[dpdk-dev] [PATCH v6 1/4] eal/vfio: add multiple container support

Burakov, Anatoly anatoly.burakov at intel.com
Thu Apr 12 16:03:38 CEST 2018


On 12-Apr-18 8:19 AM, Xiao Wang wrote:
> Currently eal vfio framework binds vfio group fd to the default
> container fd during rte_vfio_setup_device, while in some cases,
> e.g. vDPA (vhost data path acceleration), we want to put vfio group
> to a separate container and program IOMMU via this container.
> 
> This patch adds some APIs to support container creating and device
> binding with a container.
> 
> A driver could use "rte_vfio_create_container" helper to create a
> new container from eal, use "rte_vfio_bind_group" to bind a device
> to the newly created container.
> 
> During rte_vfio_setup_device, the container bound with the device
> will be used for IOMMU setup.
> 
> Signed-off-by: Junjie Chen <junjie.j.chen at intel.com>
> Signed-off-by: Xiao Wang <xiao.w.wang at intel.com>
> Reviewed-by: Maxime Coquelin <maxime.coquelin at redhat.com>
> Reviewed-by: Ferruh Yigit <ferruh.yigit at intel.com>
> ---

Apologies for late review. Some comments below.

<...>

>   
> +struct rte_memseg;
> +
>   /**
>    * Setup vfio_cfg for the device identified by its address.
>    * It discovers the configured I/O MMU groups or sets a new one for the device.
> @@ -131,6 +133,117 @@ rte_vfio_clear_group(int vfio_group_fd);
>   }
>   #endif
>   

<...>

> +/**
> + * @warning
> + * @b EXPERIMENTAL: this API may change, or be removed, without prior notice
> + *
> + * Perform dma mapping for devices in a conainer.
> + *
> + * @param container_fd
> + *   the specified container fd
> + *
> + * @param dma_type
> + *   the dma map type
> + *
> + * @param ms
> + *   the dma address region to map
> + *
> + * @return
> + *    0 if successful
> + *   <0 if failed
> + */
> +int __rte_experimental
> +rte_vfio_dma_map(int container_fd, int dma_type, const struct rte_memseg *ms);
> +

First of all, why memseg, instead of va/iova/len?
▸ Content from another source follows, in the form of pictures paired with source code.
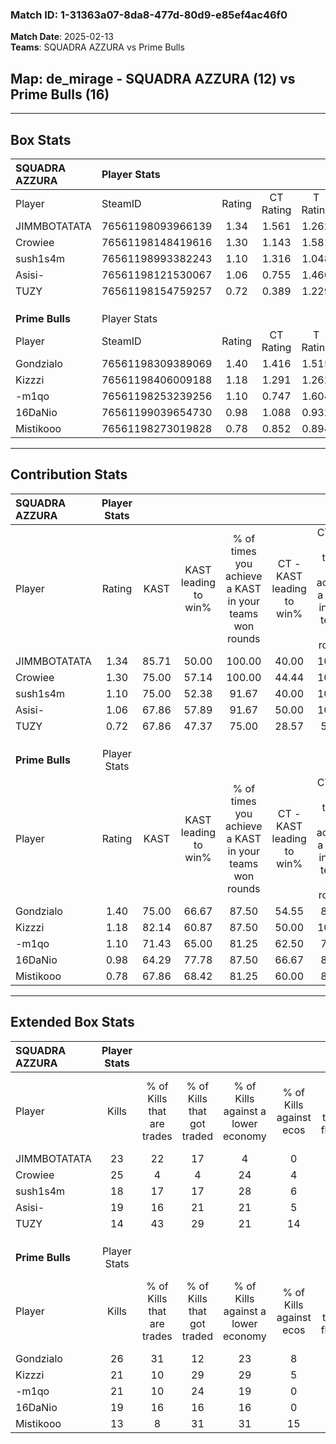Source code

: ### Match ID: 1-31363a07-8da8-477d-80d9-e85ef4ac46f0  
**Match Date**: 2025-02-13  
**Teams**: SQUADRA AZZURA vs Prime Bulls  

## **Map**: de_mirage - SQUADRA AZZURA (12) vs Prime Bulls (16)  
---  

## Box Stats  

| **SQUADRA AZZURA** | Player Stats      |        |           |          |       |       |       |         |        |      |     |
| :- | :- | :-: | :-: | :-: | :-: | :-: | :-: | :-: | :-: | :-: | :-: |
| Player             | SteamID           | Rating | CT Rating | T Rating | KAST  |  ADR  | Kills | Assists | Deaths | K/D  | HS% |
| JIMMBOTATATA       | 76561198093966139 |  1.34  |   1.561   |  1.262   | 85.71 | 100.5 |  23   |    7    |   21   | 1.10 | 60  |
| Crowiee            | 76561198148419616 |  1.30  |   1.143   |  1.581   | 75.00 | 91.0  |  25   |    3    |   20   | 1.25 | 16  |
| sush1s4m           | 76561198993382243 |  1.10  |   1.316   |  1.048   | 75.00 | 68.3  |  18   |    5    |   16   | 1.13 | 72  |
| Asisi-             | 76561198121530067 |  1.06  |   0.755   |  1.460   | 67.86 | 87.7  |  19   |    9    |   21   | 0.90 | 47  |
| TUZY               | 76561198154759257 |  0.72  |   0.389   |  1.229   | 67.86 | 46.0  |  14   |    2    |   22   | 0.64 | 64  |
|                    |                   |        |           |          |       |       |       |         |        |      |     |
|                    |                   |        |           |          |       |       |       |         |        |      |     |
|                    |                   |        |           |          |       |       |       |         |        |      |     |
| **Prime Bulls**    | Player Stats      |        |           |          |       |       |       |         |        |      |     |
| Player             | SteamID           | Rating | CT Rating | T Rating | KAST  |  ADR  | Kills | Assists | Deaths | K/D  | HS% |
| Gondzialo          | 76561198309389069 |  1.40  |   1.416   |  1.515   | 75.00 | 90.3  |  26   |    2    |   16   | 1.63 | 53  |
| Kizzzi             | 76561198406009188 |  1.18  |   1.291   |  1.262   | 82.14 | 79.3  |  21   |    5    |   21   | 1.00 | 38  |
| -m1qo              | 76561198253239256 |  1.10  |   0.747   |  1.604   | 71.43 | 85.2  |  21   |    5    |   22   | 0.95 | 66  |
| 16DaNio            | 76561199039654730 |  0.98  |   1.088   |  0.932   | 64.29 | 72.0  |  19   |    5    |   20   | 0.95 | 47  |
| Mistikooo          | 76561198273019828 |  0.78  |   0.852   |  0.894   | 67.86 | 55.5  |  13   |    6    |   20   | 0.65 | 53  |
---  

## Contribution Stats  

| **SQUADRA AZZURA** | Player Stats |       |                      |                                                        |                           |                                                             |                          |                                                            |
| :- | :-: | :-: | :-: | :-: | :-: | :-: | :-: | :-: |
| Player             |    Rating    | KAST  | KAST leading to win% | % of times you achieve a KAST in your teams won rounds | CT - KAST leading to win% | CT - % of times you achieve a KAST in your teams won rounds | T - KAST leading to win% | T - % of times you achieve a KAST in your teams won rounds |
| JIMMBOTATATA       |     1.34     | 85.71 |        50.00         |                         100.00                         |           40.00           |                           100.00                            |          57.14           |                           100.00                           |
| Crowiee            |     1.30     | 75.00 |        57.14         |                         100.00                         |           44.44           |                           100.00                            |          66.67           |                           100.00                           |
| sush1s4m           |     1.10     | 75.00 |        52.38         |                         91.67                          |           40.00           |                           100.00                            |          63.64           |                           87.50                            |
| Asisi-             |     1.06     | 67.86 |        57.89         |                         91.67                          |           50.00           |                           100.00                            |          63.64           |                           87.50                            |
| TUZY               |     0.72     | 67.86 |        47.37         |                         75.00                          |           28.57           |                            50.00                            |          58.33           |                           87.50                            |
|                    |              |       |                      |                                                        |                           |                                                             |                          |                                                            |
|                    |              |       |                      |                                                        |                           |                                                             |                          |                                                            |
|                    |              |       |                      |                                                        |                           |                                                             |                          |                                                            |
| **Prime Bulls**    | Player Stats |       |                      |                                                        |                           |                                                             |                          |                                                            |
| Player             |    Rating    | KAST  | KAST leading to win% | % of times you achieve a KAST in your teams won rounds | CT - KAST leading to win% | CT - % of times you achieve a KAST in your teams won rounds | T - KAST leading to win% | T - % of times you achieve a KAST in your teams won rounds |
| Gondzialo          |     1.40     | 75.00 |        66.67         |                         87.50                          |           54.55           |                            85.71                            |          80.00           |                           88.89                            |
| Kizzzi             |     1.18     | 82.14 |        60.87         |                         87.50                          |           50.00           |                           100.00                            |          77.78           |                           77.78                            |
| -m1qo              |     1.10     | 71.43 |        65.00         |                         81.25                          |           62.50           |                            71.43                            |          66.67           |                           88.89                            |
| 16DaNio            |     0.98     | 64.29 |        77.78         |                         87.50                          |           66.67           |                            85.71                            |          88.89           |                           88.89                            |
| Mistikooo          |     0.78     | 67.86 |        68.42         |                         81.25                          |           60.00           |                            85.71                            |          77.78           |                           77.78                            |
---  

## Extended Box Stats  

| **SQUADRA AZZURA** | Player Stats |                            |                            |                                    |                         |                              |                                 |        |                             |                                     |                          |                               |                            |
| :- | :-: | :-: | :-: | :-: | :-: | :-: | :-: | :-: | :-: | :-: | :-: | :-: | :-: |
| Player             |    Kills     | % of Kills that are trades | % of Kills that got traded | % of Kills against a lower economy | % of Kills against ecos | % of Kills that are flawless | % of Kills that are close duels | Deaths | % of Deaths that get traded | % of Deaths against a lower economy | % of Deaths against ecos | % of Deaths that are flawless | % of Deaths that are close |
| JIMMBOTATATA       |      23      |             22             |             17             |                 4                  |            0            |              78              |                0                |   21   |             14              |                 14                  |            5             |              52               |             14             |
| Crowiee            |      25      |             4              |             4              |                 24                 |            4            |              88              |                0                |   20   |             20              |                 10                  |            0             |              75               |             0              |
| sush1s4m           |      18      |             17             |             17             |                 28                 |            6            |              72              |                6                |   16   |             25              |                 13                  |            0             |              56               |             13             |
| Asisi-             |      19      |             16             |             21             |                 21                 |            5            |              74              |               11                |   21   |             19              |                 14                  |            5             |              43               |             19             |
| TUZY               |      14      |             43             |             29             |                 21                 |           14            |              64              |                7                |   22   |             27              |                 14                  |            0             |              73               |             5              |
|                    |              |                            |                            |                                    |                         |                              |                                 |        |                             |                                     |                          |                               |                            |
|                    |              |                            |                            |                                    |                         |                              |                                 |        |                             |                                     |                          |                               |                            |
|                    |              |                            |                            |                                    |                         |                              |                                 |        |                             |                                     |                          |                               |                            |
| **Prime Bulls**    | Player Stats |                            |                            |                                    |                         |                              |                                 |        |                             |                                     |                          |                               |                            |
| Player             |    Kills     | % of Kills that are trades | % of Kills that got traded | % of Kills against a lower economy | % of Kills against ecos | % of Kills that are flawless | % of Kills that are close duels | Deaths | % of Deaths that get traded | % of Deaths against a lower economy | % of Deaths against ecos | % of Deaths that are flawless | % of Deaths that are close |
| Gondzialo          |      26      |             31             |             12             |                 23                 |            8            |              58              |               12                |   16   |             19              |                 31                  |            0             |              75               |             0              |
| Kizzzi             |      21      |             10             |             29             |                 29                 |            5            |              43              |               10                |   21   |             24              |                 19                  |            0             |              81               |             0              |
| -m1qo              |      21      |             10             |             24             |                 19                 |            0            |              76              |               10                |   22   |              9              |                 23                  |            5             |              82               |             5              |
| 16DaNio            |      19      |             16             |             16             |                 16                 |            0            |              53              |                5                |   20   |              5              |                 30                  |            5             |              75               |             0              |
| Mistikooo          |      13      |             8              |             31             |                 31                 |           15            |              77              |               15                |   20   |             25              |                 25                  |            5             |              70               |             15             |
This seems like 
unnecessary attachment to internals of DPDK memory representation. Not 
all memory comes in memsegs, this makes the API unnecessarily specific 
to DPDK memory.

Also, why providing DMA type? There's already a VFIO type pointer in 
vfio_config - you can set this pointer for every new created container, 
so the user wouldn't have to care about IOMMU type. Is it not possible 
to figure out DMA type from within EAL VFIO? If not, maybe provide an 
API to do so, e.g. rte_vfio_container_set_dma_type()?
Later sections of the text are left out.